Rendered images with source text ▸
# # #
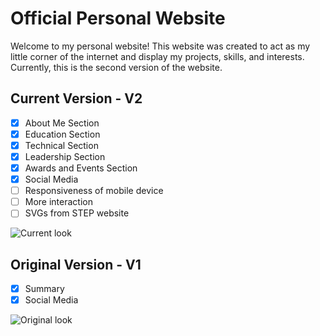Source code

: # Official Personal Website

Welcome to my personal website! This website was created to act as my little corner of the internet and display my projects, skills, and interests.
Currently, this is the second version of the website.

## Current Version - V2
- [X] About Me Section
- [X] Education Section
- [X] Technical Section
- [X] Leadership Section
- [X] Awards and Events Section
- [X] Social Media
- [ ] Responsiveness of mobile device
- [ ] More interaction
- [ ] SVGs from STEP website

![Current look](https://lh3.googleusercontent.com/Idg2jWi4Ozvzg-gYY3__uzhmi9onvKP63fay7rMrU5oGt4tSrRh0pbbEKUXeEutrI_hTqCiq9Ymkx_xo6C2RFOj08j4A_iZ1oGkqCGcRhBihMN3Fx0PMI8GVxbFje0Z1DL8iRddXjsqj4w8gMlLe240AIVJl0a0fSki1gxGPjyxtzyM1h9zaycnAfFYd9kg_40eGhpknhlZZFHZzIXrJu0d_fpSjtQLizqo7GBiG09iAQeMWs_-2cf2NAyeeiaSkeQdlwGo0CpmIyWiqro4vL1Mm5qy3FT7_J0iS05d5RVipB0-VP1ikc722RMiUTMVKQNJbM1lqgY0QyOj56MTRwaxAfvWWFU8jmAb6fE9x9guWOlRbJOPF9pMKMz3uxq9wyD6mNIFUw3USycBIkhzigUc_wLCsCNEE2zZadkYNWOX7-PySMOmekRQgRXYcX5Kp7lZe6fWlMFA5hfzhsoJNZBSAA3b_iykExsJGIDR0ufclJyZEGGQYvLFMZlSqdMqoqLLKtRIumOWlDOsfw4x52VH_euSqgxjYNck0rjCwMzyxzj90-4dNjvDBjk9gBgtoWraCDvKO1vDaiBkfAl2xxVEvEghg5lDbK3qskUUzp8Q1DemIHis67-x_Pv2EUMyHPfF5RxG0FcWFK00WGGm6F6ebbwENJQwHlmGmFH5_9hJqIVHQkjV32YtAC1kjmQ=w1000-no-tmp.jpg)

## Original Version - V1
- [X] Summary
- [X] Social Media

![Original look](https://lh3.googleusercontent.com/fDd2CBo25DwJfJvHjZbbny-ptFZ-H9MWdASAHfe92R8YrKQLcMjJTzLrZyF2AC38S_rT4hwta6f53i2j7SOg99pn7hXurjEMqSoQrjKg53Sq23tXpq-LITYiJ-9h4cKH7m2CSFxGXTMHLkmKRPU-qWraWygU-Xo2ZhrsG0MCvVe8JsDctkEpVPij6Oho30LJS98t9YD3Qk2GDg_JUFTwodxMntJ8MpIGGXYWC0Wt1m_lP_VJSO_abHTSE9j72wkImJFXPEXN7EHDtjHaS74mbisd-peOIEYtdsMKwIpaXOrulV3sVs6tC5SQKEXY2vwdS3CaXDYDzk7B_v20s0Jw-mTvxhsRhvpKWaoIjcf8X1nfR7BRYFEL_vVQlL8hd6JT9BmEowp66ZWn4ZJEvcRsvXc6Lap8y447ySXDp77hCUNXZHplCevZ_52e91L0jasvGoiC8tA5fLP_d2WmR2gwdw5T2fS8kHSBeF_73STFfl4L7S-f-X7TyS4RFwRnNaiBnJB7IMgLwQanHewyRwZYSl9GW9vnlVp9iXqKAC2AgD8j_rrUeJBImDcBMcp1g-Z-x8SNVNOXtfzxt7atvosp0R38tptjVcFF6UvRTBfiXfvHA1nGSQfnb2cOUMybTAzGPztCqcwC_isxRZHsGheiYGJY6CZYbPPXAMOe7-PDGf7nC_ZGqtiUxiG-iRFjjA=w1000-no-tmp.jpg)
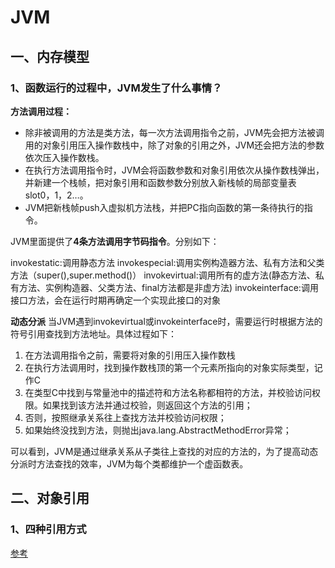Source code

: # JVM

## 一、内存模型

### 1、函数运行的过程中，JVM发生了什么事情？

**方法调用过程：**

- 除非被调用的方法是类方法，每一次方法调用指令之前，JVM先会把方法被调用的对象引用压入操作数栈中，除了对象的引用之外，JVM还会把方法的参数依次压入操作数栈。
- 在执行方法调用指令时，JVM会将函数参数和对象引用依次从操作数栈弹出，并新建一个栈帧，把对象引用和函数参数分别放入新栈帧的局部变量表slot0，1，2…。
- JVM把新栈帧push入虚拟机方法栈，并把PC指向函数的第一条待执行的指令。

JVM里面提供了**4条方法调用字节码指令**。分别如下：

invokestatic:调用静态方法
invokespecial:调用实例构造器<init>方法、私有方法和父类方法（super(),super.method()）
invokevirtual:调用所有的虚方法(静态方法、私有方法、实例构造器、父类方法、final方法都是非虚方法)
invokeinterface:调用接口方法，会在运行时期再确定一个实现此接口的对象

**动态分派**
当JVM遇到invokevirtual或invokeinterface时，需要运行时根据方法的符号引用查找到方法地址。具体过程如下：

1. 在方法调用指令之前，需要将对象的引用压入操作数栈
2. 在执行方法调用时，找到操作数栈顶的第一个元素所指向的对象实际类型，记作C
3. 在类型C中找到与常量池中的描述符和方法名称都相符的方法，并校验访问权限。如果找到该方法并通过校验，则返回这个方法的引用；
4. 否则，按照继承关系往上查找方法并校验访问权限；
5. 如果始终没找到方法，则抛出java.lang.AbstractMethodError异常；

可以看到，JVM是通过继承关系从子类往上查找的对应的方法的，为了提高动态分派时方法查找的效率，JVM为每个类都维护一个虚函数表。

## 二、对象引用

### 1、四种引用方式

[参考](https://blog.csdn.net/u014532217/article/details/79184412)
# # #
TASK INSTRUCTIONS ▸
Reproduce the entries above exactly, but only the lines between the line holding "Welcome to my" and the line holding "- [ ] SVGs from STEP website", inclusive.

WRITTEN RESPONSE ▸
Welcome to my personal website! This website was created to act as my little corner of the internet and display my projects, skills, and interests.
Currently, this is the second version of the website.

## Current Version - V2
- [X] About Me Section
- [X] Education Section
- [X] Technical Section
- [X] Leadership Section
- [X] Awards and Events Section
- [X] Social Media
- [ ] Responsiveness of mobile device
- [ ] More interaction
- [ ] SVGs from STEP website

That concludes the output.